Dataset excerpts
[Start of section]
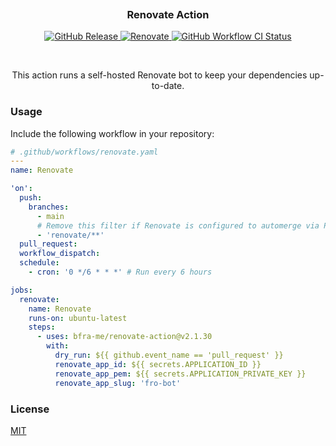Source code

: <h3 align="center">
  <img src="https://raw.githubusercontent.com/catppuccin/catppuccin/main/assets/misc/transparent.png" height="30" width="0px"/>
  Renovate Action
  <img src="https://raw.githubusercontent.com/catppuccin/catppuccin/main/assets/misc/transparent.png" height="30" width="0px"/>
</h3>

<p align="center">
  <a href="https://github.com/bfra-me/renovate-action/releases/latest" title="Latest Release on GitHub">
    <img alt="GitHub Release" src="https://img.shields.io/github/v/release/bfra-me/renovate-action?sort=semver&style=for-the-badge&logo=github&label=release">
  </a>
  <a href="https://github.com/renovatebot/renovate/releases/tag/37.53.1" title="Renovate release">
    <img alt="Renovate" src="https://img.shields.io/badge/dynamic/yaml?url=https%3A%2F%2Fraw.githubusercontent.com%2Fbfra-me%2Frenovate-action%2Fmain%2Faction.yaml&query=%24.runs.steps.0.env.RENOVATE_VERSION&style=for-the-badge&logo=renovatebot&label=renovate&color=377D9D">
  </a>
  <a href="https://github.com/bfra-me/renovate-action/actions?query=workflow%3Aci" title="Search GitHub Actions for CI workflow runs" >
    <img alt="GitHub Workflow CI Status" src="https://img.shields.io/github/actions/workflow/status/bfra-me/renovate-action/ci.yaml?branch=main&style=for-the-badge&logo=github%20actions&logoColor=white&label=ci">
  </a>
</p>

&nbsp;

<p align="center">
  This action runs a self-hosted Renovate bot to keep your dependencies up-to-date.
</p>

### Usage

Include the following workflow in your repository:

```yaml
# .github/workflows/renovate.yaml
---
name: Renovate

'on':
  push:
    branches:
      - main
      # Remove this filter if Renovate is configured to automerge via PR
      - 'renovate/**'
  pull_request:
  workflow_dispatch:
  schedule:
    - cron: '0 */6 * * *' # Run every 6 hours

jobs:
  renovate:
    name: Renovate
    runs-on: ubuntu-latest
    steps:
      - uses: bfra-me/renovate-action@v2.1.30
        with:
          dry_run: ${{ github.event_name == 'pull_request' }}
          renovate_app_id: ${{ secrets.APPLICATION_ID }}
          renovate_app_pem: ${{ secrets.APPLICATION_PRIVATE_KEY }}
          renovate_app_slug: 'fro-bot'
```

### License

[MIT](LICENSE.md)
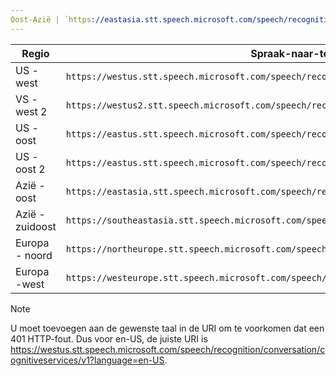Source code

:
 ```yaml
---
Oost-Azië | `https://eastasia.stt.speech.microsoft.com/speech/recognition/conversation/cognitiveservices/v1` auteur: wolfma61 ms.service: cognitive services ms.topic: opnemen ms.date: 07-05-2018 ms.author: wolfma
---
```


Regio| Spraak-naar-teksteindpunt
-|-
US - west| `https://westus.stt.speech.microsoft.com/speech/recognition/conversation/cognitiveservices/v1`
VS - west 2| `https://westus2.stt.speech.microsoft.com/speech/recognition/conversation/cognitiveservices/v1`
US - oost| `https://eastus.stt.speech.microsoft.com/speech/recognition/conversation/cognitiveservices/v1`
US - oost 2| `https://eastus.stt.speech.microsoft.com/speech/recognition/conversation/cognitiveservices/v1`
Azië - oost| `https://eastasia.stt.speech.microsoft.com/speech/recognition/conversation/cognitiveservices/v1`
Azië - zuidoost| `https://southeastasia.stt.speech.microsoft.com/speech/recognition/conversation/cognitiveservices/v1`
Europa - noord| `https://northeurope.stt.speech.microsoft.com/speech/recognition/conversation/cognitiveservices/v1`
Europa -west| `https://westeurope.stt.speech.microsoft.com/speech/recognition/conversation/cognitiveservices/v1`


> [!NOTE]
> U moet toevoegen aan de gewenste taal in de URI om te voorkomen dat een 401 HTTP-fout. Dus voor en-US, de juiste URI is https://westus.stt.speech.microsoft.com/speech/recognition/conversation/cognitiveservices/v1?language=en-US.

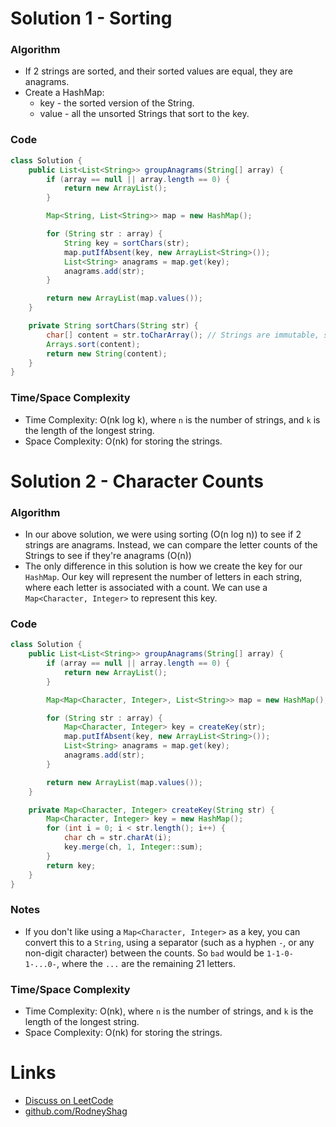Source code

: # Solution 1 - Sorting

### Algorithm

- If 2 strings are sorted, and their sorted values are equal, they are anagrams.
- Create a HashMap:
  - key -   the sorted version of the String.
  - value - all the unsorted Strings that sort to the key.

### Code

```java
class Solution {
    public List<List<String>> groupAnagrams(String[] array) {
        if (array == null || array.length == 0) {
            return new ArrayList();
        }

        Map<String, List<String>> map = new HashMap();

        for (String str : array) {
            String key = sortChars(str);
            map.putIfAbsent(key, new ArrayList<String>());
            List<String> anagrams = map.get(key);
            anagrams.add(str);
        }

        return new ArrayList(map.values());
    }

    private String sortChars(String str) {
        char[] content = str.toCharArray(); // Strings are immutable, so we convert to char[]
        Arrays.sort(content);
        return new String(content);
    }
}
```

### Time/Space Complexity

- Time Complexity: O(nk log k), where `n` is the number of strings, and `k` is the length of the longest string.
- Space Complexity: O(nk) for storing the strings.


# Solution 2 - Character Counts

### Algorithm

- In our above solution, we were using sorting (O(n log n)) to see if 2 strings are anagrams. Instead, we can compare the letter counts of the Strings to see if they're anagrams (O(n))
- The only difference in this solution is how we create the key for our `HashMap`. Our key will represent the number of letters in each string, where each letter is associated with a count. We can use a `Map<Character, Integer>` to represent this key.

### Code

```java
class Solution {
    public List<List<String>> groupAnagrams(String[] array) {
        if (array == null || array.length == 0) {
            return new ArrayList();
        }

        Map<Map<Character, Integer>, List<String>> map = new HashMap();

        for (String str : array) {
            Map<Character, Integer> key = createKey(str);
            map.putIfAbsent(key, new ArrayList<String>());
            List<String> anagrams = map.get(key);
            anagrams.add(str);
        }

        return new ArrayList(map.values());
    }

    private Map<Character, Integer> createKey(String str) {
        Map<Character, Integer> key = new HashMap();
        for (int i = 0; i < str.length(); i++) {
            char ch = str.charAt(i);
            key.merge(ch, 1, Integer::sum);
        }
        return key;
    }
}
```

### Notes

- If you don't like using a `Map<Character, Integer>` as a key, you can convert this to a `String`, using a separator (such as a hyphen `-`, or any non-digit character) between the counts. So `bad` would be `1-1-0-1-...0-`, where the `...` are the remaining 21 letters.

### Time/Space Complexity

- Time Complexity: O(nk), where `n` is the number of strings, and `k` is the length of the longest string.
- Space Complexity: O(nk) for storing the strings.

# Links

- [Discuss on LeetCode](https://leetcode.com/problems/group-anagrams/discuss/308683)
- [github.com/RodneyShag](https://github.com/RodneyShag)
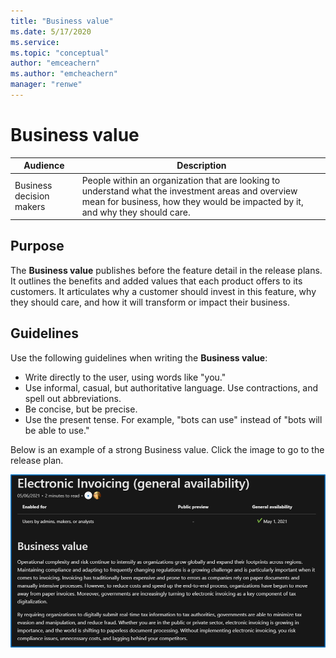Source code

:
 ```yaml
---
title: "Business value"
ms.date: 5/17/2020
ms.service: 
ms.topic: "conceptual"
author: "emceachern"
ms.author: "emcheachern"
manager: "renwe"
---
```


# Business value

| Audience | Description |
|-------------|------------|
| Business decision makers | People within an organization that are looking to understand what the investment areas and overview mean for business, how they would be impacted by it, and why they should care. |

## Purpose
The **Business value** publishes before the feature detail in the release plans. It outlines the benefits and added values that each product offers to its customers. It articulates why a customer should invest in this feature, why they should care, and how it will transform or impact their business. 

## Guidelines
Use the following guidelines when writing the **Business value**:

* Write directly to the user, using words like "you."
* Use informal, casual, but authoritative language. Use contractions, and spell out abbreviations.
* Be concise, but be precise.
* Use the present tense. For example, "bots can use" instead of "bots will be able to use."

Below is an example of a strong Business value. Click the image to go to the release plan.  

[![Example of a business value](media/businessvalue.png "Example of a business value")](https://docs.microsoft.com/dynamics365-release-plan/2021wave1/finance-operations/dynamics365-finance/electronic-invoicing-add-on-dynamics-365-ga)
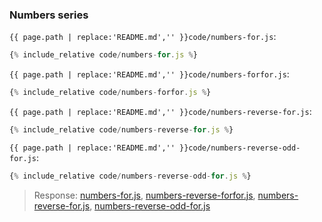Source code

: ### Numbers series

`{{ page.path | replace:'README.md','' }}code/numbers-for.js`:
```js
{% include_relative code/numbers-for.js %}
```

`{{ page.path | replace:'README.md','' }}code/numbers-forfor.js`:
```js
{% include_relative code/numbers-forfor.js %}
```

`{{ page.path | replace:'README.md','' }}code/numbers-reverse-for.js`:
```js
{% include_relative code/numbers-reverse-for.js %}
```

`{{ page.path | replace:'README.md','' }}code/numbers-reverse-odd-for.js`:
```js
{% include_relative code/numbers-reverse-odd-for.js %}
```

> Response: [numbers-for.js](response/numbers-for.js), [numbers-reverse-forfor.js](response/numbers-reverse-forfor.js), [numbers-reverse-for.js](response/numbers-reverse-for.js), [numbers-reverse-odd-for.js](response/numbers-reverse-odd-for.js)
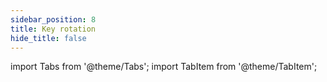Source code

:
 ```yaml
---
sidebar_position: 8
title: Key rotation
hide_title: false
---
```


import Tabs from '@theme/Tabs';
import TabItem from '@theme/TabItem';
[End of section]
Repeat the data verbatim through the "Renovate Action" line, no pictures.

**Solved problem:**
Source code

: <h3 align="center">
  <img src="https://raw.githubusercontent.com/catppuccin/catppuccin/main/assets/misc/transparent.png" height="30" width="0px"/>
  Renovate Action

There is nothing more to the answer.